Monday, 26 October 2020

A STRANGE LANDSCAPE

by Marguerite Guzmán Bouvard


Who could have foreseen this strange
landscape; empty apartments
with new locks spelling eviction,
a subway with only a few people,
schools without children as if a war

had struck without warning leaving
a new kind of devastation, a tide
not of refugees, but of a new
and complex disease that is moving
throughout our country like a massive

invasion, that knows no boundaries,
the grandmother who lies dying
in the hospital, the man who cannot
breathe, the young woman who
is unable walk because of the pain

in her muscles turns out to be
caused by blood clots.
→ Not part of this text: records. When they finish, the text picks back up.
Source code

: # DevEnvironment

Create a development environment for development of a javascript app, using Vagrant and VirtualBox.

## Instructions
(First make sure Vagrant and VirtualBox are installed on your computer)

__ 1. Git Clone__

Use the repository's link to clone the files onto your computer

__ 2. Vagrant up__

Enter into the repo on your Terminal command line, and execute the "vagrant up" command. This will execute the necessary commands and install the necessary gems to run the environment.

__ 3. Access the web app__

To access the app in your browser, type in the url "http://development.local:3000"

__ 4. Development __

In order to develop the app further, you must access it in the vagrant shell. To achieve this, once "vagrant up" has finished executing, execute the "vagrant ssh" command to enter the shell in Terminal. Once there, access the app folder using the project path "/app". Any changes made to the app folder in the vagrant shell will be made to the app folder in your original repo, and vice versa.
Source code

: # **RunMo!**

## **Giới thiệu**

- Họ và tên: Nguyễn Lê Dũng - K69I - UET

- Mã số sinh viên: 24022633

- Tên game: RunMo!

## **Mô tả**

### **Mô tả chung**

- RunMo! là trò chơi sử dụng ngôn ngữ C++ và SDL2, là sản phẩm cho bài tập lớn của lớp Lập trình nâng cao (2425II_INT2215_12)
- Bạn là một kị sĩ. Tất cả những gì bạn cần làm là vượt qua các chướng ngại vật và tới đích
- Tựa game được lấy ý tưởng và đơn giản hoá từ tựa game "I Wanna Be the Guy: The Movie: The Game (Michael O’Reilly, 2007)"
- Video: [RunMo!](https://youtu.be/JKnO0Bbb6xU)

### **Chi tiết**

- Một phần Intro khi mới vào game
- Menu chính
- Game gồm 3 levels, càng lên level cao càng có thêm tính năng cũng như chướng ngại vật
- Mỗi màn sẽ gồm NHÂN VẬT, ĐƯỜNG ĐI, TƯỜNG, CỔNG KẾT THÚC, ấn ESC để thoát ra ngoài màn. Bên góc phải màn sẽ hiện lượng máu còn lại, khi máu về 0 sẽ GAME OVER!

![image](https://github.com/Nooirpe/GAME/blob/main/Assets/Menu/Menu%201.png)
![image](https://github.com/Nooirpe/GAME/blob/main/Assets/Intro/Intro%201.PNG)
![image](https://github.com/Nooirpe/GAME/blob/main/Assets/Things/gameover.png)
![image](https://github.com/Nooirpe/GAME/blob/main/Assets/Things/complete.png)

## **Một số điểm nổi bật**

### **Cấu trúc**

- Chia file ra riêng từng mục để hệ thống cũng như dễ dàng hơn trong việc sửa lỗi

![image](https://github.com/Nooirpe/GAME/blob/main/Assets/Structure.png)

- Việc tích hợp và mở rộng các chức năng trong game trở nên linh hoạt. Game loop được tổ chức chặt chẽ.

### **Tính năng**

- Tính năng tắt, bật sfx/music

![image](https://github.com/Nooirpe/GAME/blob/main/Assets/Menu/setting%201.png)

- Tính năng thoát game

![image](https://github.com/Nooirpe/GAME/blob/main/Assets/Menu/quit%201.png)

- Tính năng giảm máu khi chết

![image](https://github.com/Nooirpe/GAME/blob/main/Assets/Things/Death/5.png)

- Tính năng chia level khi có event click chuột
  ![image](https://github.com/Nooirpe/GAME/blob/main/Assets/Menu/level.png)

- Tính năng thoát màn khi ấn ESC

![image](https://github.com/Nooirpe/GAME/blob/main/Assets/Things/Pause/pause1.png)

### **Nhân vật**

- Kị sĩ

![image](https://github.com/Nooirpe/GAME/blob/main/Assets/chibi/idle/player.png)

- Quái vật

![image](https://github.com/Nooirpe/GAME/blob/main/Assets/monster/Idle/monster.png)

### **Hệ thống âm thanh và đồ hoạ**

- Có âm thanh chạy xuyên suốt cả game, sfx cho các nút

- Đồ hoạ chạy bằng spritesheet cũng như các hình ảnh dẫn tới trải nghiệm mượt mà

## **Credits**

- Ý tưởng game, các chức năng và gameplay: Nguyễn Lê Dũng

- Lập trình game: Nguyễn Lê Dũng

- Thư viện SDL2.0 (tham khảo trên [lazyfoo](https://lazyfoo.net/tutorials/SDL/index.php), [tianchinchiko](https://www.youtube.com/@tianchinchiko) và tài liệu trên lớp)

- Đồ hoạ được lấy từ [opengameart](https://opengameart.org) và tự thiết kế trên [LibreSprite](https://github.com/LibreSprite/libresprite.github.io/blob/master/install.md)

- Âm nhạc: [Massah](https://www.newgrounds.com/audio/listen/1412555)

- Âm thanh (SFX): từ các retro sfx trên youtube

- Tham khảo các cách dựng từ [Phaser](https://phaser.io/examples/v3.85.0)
How do
we navigate this new war zone,
with some people driving a bus
because it is essential, some people

working at home, our differences 
now magnified, but pain is always
around us like sudden heavy
rain, like wildfires. The soldiers
that are called forth during

this deadly war are doctors, nurses,
emergency technicians who fan
out throughout our country,
like a war zone, yet we are short
of supplies for these soldiers, of supplies

for compassion and understanding
for coming together to face
a pandemic, to move beyond
our differences, arguments, and
denial, to hold each others hands.


* * * * *

Marguerite Guzmán Bouvard (http://www.margueritegbouvard.com/) is the author of ten poetry books, two of which have won awards, including the MassBook Award for Poetry. She has also written many non-fiction books on women's rights, social justice, grief, illness, and The Invisible Wounds of War: Coming Home from Iraq and Afghanistan. She is a former professor of Political Science and Poetry, a former Resident Scholar at Women's Studies Research Center and Environmental Studies at Brandeis University.

 

 

2 comments:

  1. This poem lays it out bare and stark, which is how it is. Americans are divided and are killing other Americans. In a sense it's another civil war at play. Marguerite, thank you for this poem.